CFD INVESTIGATION OF UNSTEADY ROTORCRAFT AIRFOIL AERODYNAMICS

Open Access
Author:
Coder, James George
Graduate Program:
Aerospace Engineering
Degree:
Master of Science
Document Type:
Master Thesis
Date of Defense:
None
Committee Members:
  • Mark David Maughmer, Thesis Advisor
Keywords:
  • gurney flap
  • mite
  • airfoil
  • unsteady
  • aerodynamics
  • blade
  • rotor
  • helicopter
  • rotorcraft
  • CFD
  • aerospace engineering
  • grid
  • overset
  • RANS
  • DES
Abstract:
As part of an effort to improve rotorcraft performance, the ability of the OVERFLOW computational fluid dynamics solver to predict the onset of dynamic stall and the influence of upstream miniature trailing-edge effectors (MiTEs) has been investigated.
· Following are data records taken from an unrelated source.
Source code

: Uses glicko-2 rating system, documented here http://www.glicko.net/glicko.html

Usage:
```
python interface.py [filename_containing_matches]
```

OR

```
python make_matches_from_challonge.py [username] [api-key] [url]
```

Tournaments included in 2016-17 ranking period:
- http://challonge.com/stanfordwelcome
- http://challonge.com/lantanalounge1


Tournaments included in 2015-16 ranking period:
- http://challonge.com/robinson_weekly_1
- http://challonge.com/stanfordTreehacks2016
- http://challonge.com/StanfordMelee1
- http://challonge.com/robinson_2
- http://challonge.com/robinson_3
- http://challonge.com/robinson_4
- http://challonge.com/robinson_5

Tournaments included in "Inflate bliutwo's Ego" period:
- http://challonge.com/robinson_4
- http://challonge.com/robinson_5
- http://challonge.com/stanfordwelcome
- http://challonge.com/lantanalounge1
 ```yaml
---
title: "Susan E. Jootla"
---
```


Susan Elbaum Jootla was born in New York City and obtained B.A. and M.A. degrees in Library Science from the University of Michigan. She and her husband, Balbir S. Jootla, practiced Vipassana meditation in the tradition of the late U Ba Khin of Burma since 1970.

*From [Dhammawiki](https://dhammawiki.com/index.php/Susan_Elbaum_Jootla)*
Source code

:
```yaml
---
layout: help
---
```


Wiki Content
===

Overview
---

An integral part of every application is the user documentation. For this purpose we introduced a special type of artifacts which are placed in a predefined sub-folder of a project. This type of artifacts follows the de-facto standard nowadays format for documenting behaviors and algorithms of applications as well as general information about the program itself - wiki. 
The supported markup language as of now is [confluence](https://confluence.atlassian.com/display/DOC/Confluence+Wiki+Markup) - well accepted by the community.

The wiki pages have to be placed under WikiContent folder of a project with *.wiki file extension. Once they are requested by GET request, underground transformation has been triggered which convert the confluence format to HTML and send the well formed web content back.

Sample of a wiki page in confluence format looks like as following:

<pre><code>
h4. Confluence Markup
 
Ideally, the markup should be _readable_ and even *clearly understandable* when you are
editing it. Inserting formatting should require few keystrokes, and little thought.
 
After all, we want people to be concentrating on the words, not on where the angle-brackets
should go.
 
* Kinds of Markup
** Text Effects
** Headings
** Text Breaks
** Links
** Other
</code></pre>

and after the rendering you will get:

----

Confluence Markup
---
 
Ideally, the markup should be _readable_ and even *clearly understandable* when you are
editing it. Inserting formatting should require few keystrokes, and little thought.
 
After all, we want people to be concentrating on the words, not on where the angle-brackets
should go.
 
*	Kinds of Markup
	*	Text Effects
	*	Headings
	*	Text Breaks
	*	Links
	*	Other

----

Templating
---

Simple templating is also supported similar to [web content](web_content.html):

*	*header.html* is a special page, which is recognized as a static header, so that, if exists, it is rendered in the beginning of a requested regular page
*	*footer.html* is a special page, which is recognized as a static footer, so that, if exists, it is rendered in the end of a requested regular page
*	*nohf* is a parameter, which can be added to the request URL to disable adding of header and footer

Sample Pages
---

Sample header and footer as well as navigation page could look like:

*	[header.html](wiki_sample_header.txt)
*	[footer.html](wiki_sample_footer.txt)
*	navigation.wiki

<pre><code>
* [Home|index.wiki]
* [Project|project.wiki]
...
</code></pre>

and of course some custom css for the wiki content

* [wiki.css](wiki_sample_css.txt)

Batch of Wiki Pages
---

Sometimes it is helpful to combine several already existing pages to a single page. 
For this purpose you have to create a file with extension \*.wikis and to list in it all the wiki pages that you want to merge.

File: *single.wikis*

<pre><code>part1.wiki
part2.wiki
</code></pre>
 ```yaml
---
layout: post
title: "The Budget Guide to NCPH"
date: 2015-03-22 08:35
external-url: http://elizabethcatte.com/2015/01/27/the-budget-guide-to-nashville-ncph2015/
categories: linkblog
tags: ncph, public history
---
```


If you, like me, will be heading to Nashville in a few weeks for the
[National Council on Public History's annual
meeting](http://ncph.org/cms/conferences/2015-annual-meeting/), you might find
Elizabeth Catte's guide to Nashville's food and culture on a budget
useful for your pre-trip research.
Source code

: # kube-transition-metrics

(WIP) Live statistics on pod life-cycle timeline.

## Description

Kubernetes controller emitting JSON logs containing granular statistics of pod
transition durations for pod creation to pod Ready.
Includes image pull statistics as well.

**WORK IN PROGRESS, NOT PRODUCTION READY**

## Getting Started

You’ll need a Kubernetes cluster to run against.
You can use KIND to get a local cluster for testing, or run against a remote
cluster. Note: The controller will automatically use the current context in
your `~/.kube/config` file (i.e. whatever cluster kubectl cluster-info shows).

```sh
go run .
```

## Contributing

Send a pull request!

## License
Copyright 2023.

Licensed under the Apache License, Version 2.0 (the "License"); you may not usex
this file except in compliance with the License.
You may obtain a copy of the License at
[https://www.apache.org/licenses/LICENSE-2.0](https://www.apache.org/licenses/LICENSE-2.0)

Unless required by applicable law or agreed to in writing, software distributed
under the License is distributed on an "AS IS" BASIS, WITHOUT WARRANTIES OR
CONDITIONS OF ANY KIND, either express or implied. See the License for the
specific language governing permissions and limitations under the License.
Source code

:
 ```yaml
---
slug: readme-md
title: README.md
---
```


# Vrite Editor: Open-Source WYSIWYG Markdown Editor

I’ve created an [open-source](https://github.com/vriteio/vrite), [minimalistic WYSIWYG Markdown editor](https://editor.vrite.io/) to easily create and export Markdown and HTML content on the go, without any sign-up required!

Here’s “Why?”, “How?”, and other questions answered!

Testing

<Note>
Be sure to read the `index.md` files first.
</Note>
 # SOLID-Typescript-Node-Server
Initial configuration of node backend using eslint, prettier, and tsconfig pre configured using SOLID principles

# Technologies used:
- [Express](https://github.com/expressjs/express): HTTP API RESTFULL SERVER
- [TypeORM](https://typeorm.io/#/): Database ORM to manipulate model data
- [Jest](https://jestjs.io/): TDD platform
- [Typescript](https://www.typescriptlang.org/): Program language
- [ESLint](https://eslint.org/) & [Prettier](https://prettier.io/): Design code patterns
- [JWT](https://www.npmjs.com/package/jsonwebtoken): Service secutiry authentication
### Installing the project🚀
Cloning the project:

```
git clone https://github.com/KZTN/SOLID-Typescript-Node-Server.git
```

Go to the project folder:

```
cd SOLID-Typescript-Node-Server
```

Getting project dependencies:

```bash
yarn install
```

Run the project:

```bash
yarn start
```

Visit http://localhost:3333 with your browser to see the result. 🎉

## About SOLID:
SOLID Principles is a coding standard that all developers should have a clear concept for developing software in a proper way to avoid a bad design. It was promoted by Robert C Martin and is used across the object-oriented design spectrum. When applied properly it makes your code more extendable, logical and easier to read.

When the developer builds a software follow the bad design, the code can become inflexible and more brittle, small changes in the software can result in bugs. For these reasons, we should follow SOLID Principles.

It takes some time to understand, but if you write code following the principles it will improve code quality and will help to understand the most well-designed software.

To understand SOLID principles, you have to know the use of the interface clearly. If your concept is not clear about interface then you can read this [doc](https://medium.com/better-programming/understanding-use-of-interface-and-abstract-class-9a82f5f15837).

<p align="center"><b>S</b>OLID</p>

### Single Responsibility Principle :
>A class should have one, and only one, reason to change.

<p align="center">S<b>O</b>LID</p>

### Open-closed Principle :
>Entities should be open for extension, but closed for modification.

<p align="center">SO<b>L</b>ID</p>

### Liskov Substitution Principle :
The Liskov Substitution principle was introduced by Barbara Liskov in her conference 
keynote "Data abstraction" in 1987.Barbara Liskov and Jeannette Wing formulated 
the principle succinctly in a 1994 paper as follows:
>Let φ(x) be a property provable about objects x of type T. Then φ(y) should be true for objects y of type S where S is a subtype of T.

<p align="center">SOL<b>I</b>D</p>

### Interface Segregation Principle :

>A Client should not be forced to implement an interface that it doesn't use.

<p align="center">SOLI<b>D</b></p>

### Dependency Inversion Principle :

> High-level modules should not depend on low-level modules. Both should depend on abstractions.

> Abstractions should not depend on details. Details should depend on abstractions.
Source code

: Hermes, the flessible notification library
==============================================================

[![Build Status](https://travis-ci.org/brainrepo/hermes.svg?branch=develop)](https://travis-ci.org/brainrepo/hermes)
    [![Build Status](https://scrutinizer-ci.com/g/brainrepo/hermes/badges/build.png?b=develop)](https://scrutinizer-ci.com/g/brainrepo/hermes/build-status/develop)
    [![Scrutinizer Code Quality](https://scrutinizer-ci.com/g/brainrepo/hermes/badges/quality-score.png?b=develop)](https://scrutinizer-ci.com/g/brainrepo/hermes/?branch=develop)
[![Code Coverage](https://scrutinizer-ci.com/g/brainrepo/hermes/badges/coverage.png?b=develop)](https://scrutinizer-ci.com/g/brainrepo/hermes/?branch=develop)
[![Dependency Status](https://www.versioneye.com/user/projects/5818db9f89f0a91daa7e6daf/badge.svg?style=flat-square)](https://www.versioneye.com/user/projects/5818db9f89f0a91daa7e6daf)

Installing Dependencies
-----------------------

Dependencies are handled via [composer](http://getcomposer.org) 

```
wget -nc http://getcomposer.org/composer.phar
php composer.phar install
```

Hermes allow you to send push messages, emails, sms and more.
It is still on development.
Static CFD validation cases and grid resolution studies were first performed for airfoils both clean and with Gurney flaps. It was determined that CFD generally performs well in predicting the zero-lift angle of attack and zero-lift pitching-moment coefficient for an airfoil, but the fully turbulent assumption causes the maximum lift coefficient to be generally overpredicted. Several trailing-edge stall suppression and double stall cases from the U.S. Army Dynamic Stall Data Package were used to provide experimental validation of the computational methods used in OVERFLOW for dynamic stall. The overprediction of the maximum lift coefficient resulted in the introduction of a quasi-steady scaling factor for these cases; the use of this scaling factor is shown to greatly improve the quality of the dynamic stall predictions. The aerodynamic response of a deploying and retracting upstream MiTE, which is a deployable Gurney flap, has also been investigated and validated for the purpose of providing “virtual wind tunnel” data for the development of an unsteady aerodynamic model. Moving the MiTE upstream of the trailing edge creates a lower-surface vortex which causes significant deviations from trailing-edge MiTE behavior that had previously been observed. This vortex was observed in both 2-D unsteady RANS and 3-D DES simulations, with the transient responses being qualitatively similar for both methods.